RECORDS FOR THIS TASK
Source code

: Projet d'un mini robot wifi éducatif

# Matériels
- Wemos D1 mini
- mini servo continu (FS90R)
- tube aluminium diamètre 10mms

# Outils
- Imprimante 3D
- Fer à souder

HOW TO COMPLETE THIS TASK
Set down the listing above in its entirety, exactly as written.

SOLUTION FOR THIS TASK
Source code

: Projet d'un mini robot wifi éducatif

# Matériels
- Wemos D1 mini
- mini servo continu (FS90R)
- tube aluminium diamètre 10mms

# Outils
- Imprimante 3D
- Fer à souder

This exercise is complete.